Extracted data:
- - - -

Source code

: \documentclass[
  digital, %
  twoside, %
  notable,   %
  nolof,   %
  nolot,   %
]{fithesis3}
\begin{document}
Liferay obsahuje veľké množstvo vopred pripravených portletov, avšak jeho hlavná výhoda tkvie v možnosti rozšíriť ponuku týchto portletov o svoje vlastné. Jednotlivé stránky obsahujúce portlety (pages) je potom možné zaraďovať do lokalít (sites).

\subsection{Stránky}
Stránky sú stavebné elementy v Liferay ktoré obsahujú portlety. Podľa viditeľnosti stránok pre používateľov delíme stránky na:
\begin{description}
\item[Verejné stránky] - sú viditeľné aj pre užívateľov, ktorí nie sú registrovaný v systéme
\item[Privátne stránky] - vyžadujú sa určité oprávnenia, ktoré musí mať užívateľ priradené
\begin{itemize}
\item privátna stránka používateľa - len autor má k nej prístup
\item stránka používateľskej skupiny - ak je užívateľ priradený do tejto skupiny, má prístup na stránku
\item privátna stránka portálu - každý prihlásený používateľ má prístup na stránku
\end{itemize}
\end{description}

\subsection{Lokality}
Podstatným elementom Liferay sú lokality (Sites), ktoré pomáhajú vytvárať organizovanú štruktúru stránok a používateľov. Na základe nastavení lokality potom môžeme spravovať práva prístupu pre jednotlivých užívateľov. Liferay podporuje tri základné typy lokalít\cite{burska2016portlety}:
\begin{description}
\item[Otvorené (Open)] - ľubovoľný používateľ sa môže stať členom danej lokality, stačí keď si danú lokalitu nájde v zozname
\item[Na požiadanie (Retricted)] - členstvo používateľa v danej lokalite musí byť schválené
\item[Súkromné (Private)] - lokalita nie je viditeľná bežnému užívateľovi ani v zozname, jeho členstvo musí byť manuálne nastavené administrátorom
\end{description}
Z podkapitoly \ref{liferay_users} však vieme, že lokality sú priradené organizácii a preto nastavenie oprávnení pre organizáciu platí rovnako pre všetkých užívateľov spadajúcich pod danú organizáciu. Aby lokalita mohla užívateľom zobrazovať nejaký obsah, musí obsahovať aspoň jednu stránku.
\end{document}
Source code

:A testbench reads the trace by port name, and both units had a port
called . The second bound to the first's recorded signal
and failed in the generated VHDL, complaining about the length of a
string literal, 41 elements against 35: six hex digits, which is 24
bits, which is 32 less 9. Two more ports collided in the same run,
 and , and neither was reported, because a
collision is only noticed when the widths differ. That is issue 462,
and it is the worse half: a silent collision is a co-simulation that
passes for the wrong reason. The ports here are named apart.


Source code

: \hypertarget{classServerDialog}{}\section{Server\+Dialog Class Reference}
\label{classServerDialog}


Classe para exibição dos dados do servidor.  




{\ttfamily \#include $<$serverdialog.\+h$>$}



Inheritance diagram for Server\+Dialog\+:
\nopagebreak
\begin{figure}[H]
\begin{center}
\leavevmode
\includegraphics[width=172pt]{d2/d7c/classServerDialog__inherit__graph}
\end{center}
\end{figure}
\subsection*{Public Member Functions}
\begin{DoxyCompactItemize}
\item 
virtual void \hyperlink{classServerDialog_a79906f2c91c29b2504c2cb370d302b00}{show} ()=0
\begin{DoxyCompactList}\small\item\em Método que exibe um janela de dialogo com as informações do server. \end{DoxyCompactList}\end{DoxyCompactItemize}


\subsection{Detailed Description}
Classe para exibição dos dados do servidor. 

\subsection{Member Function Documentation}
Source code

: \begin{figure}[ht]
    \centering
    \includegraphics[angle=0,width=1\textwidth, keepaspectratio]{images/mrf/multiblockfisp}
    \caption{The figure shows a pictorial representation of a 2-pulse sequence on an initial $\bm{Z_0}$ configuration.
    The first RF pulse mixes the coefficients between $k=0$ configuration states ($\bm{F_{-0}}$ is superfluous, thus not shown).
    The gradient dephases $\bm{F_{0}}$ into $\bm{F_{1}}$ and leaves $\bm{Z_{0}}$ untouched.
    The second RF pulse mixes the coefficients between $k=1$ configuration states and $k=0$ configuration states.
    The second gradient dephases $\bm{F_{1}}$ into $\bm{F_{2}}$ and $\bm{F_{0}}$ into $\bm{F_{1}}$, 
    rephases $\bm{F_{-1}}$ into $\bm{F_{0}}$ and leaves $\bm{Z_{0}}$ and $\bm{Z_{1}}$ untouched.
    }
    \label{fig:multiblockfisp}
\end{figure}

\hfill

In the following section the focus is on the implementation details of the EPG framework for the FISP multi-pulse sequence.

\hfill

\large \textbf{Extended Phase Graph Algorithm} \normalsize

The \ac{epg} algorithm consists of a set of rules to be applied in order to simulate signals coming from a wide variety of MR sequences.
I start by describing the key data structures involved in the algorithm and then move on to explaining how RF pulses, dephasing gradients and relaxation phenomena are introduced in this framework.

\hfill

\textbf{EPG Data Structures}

- - - -

Task statement:
From the top of the material above, please transcribe each line exactly. Include the line with "mať užívateľ priradené" and end there.

Your response:
Source code

: \documentclass[
  digital, %
  twoside, %
  notable,   %
  nolof,   %
  nolot,   %
]{fithesis3}
\begin{document}
Liferay obsahuje veľké množstvo vopred pripravených portletov, avšak jeho hlavná výhoda tkvie v možnosti rozšíriť ponuku týchto portletov o svoje vlastné. Jednotlivé stránky obsahujúce portlety (pages) je potom možné zaraďovať do lokalít (sites).

\subsection{Stránky}
Stránky sú stavebné elementy v Liferay ktoré obsahujú portlety. Podľa viditeľnosti stránok pre používateľov delíme stránky na:
\begin{description}
\item[Verejné stránky] - sú viditeľné aj pre užívateľov, ktorí nie sú registrovaný v systéme
\item[Privátne stránky] - vyžadujú sa určité oprávnenia, ktoré musí mať užívateľ priradené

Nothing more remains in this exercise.